## [TASK PROMPT]
From the line with "this number is" to the last line of the material, both inclusive, transcribe every line exactly and nothing else.

START DATA FOR REVIEW

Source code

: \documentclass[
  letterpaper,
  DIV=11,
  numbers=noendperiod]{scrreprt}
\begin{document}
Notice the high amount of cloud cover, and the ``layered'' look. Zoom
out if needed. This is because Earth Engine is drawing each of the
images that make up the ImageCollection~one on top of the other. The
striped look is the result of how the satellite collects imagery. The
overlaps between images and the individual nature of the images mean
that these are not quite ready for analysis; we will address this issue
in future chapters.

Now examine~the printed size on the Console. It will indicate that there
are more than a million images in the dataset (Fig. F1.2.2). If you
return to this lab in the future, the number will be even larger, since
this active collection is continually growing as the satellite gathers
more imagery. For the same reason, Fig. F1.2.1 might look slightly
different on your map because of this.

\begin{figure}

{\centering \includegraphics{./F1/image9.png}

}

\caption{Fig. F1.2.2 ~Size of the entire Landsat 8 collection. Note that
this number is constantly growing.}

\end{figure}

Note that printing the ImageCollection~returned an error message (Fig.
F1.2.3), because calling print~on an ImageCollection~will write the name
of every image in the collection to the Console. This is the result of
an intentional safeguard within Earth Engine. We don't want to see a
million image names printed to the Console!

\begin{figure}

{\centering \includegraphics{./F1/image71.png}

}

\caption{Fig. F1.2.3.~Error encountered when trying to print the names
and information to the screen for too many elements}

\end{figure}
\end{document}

END DATA FOR REVIEW

## [EXERCISE RESPONSE]
this number is constantly growing.}

\end{figure}

Note that printing the ImageCollection~returned an error message (Fig.
F1.2.3), because calling print~on an ImageCollection~will write the name
of every image in the collection to the Console. This is the result of
an intentional safeguard within Earth Engine. We don't want to see a
million image names printed to the Console!

\begin{figure}

{\centering \includegraphics{./F1/image71.png}

}

\caption{Fig. F1.2.3.~Error encountered when trying to print the names
and information to the screen for too many elements}

\end{figure}
\end{document}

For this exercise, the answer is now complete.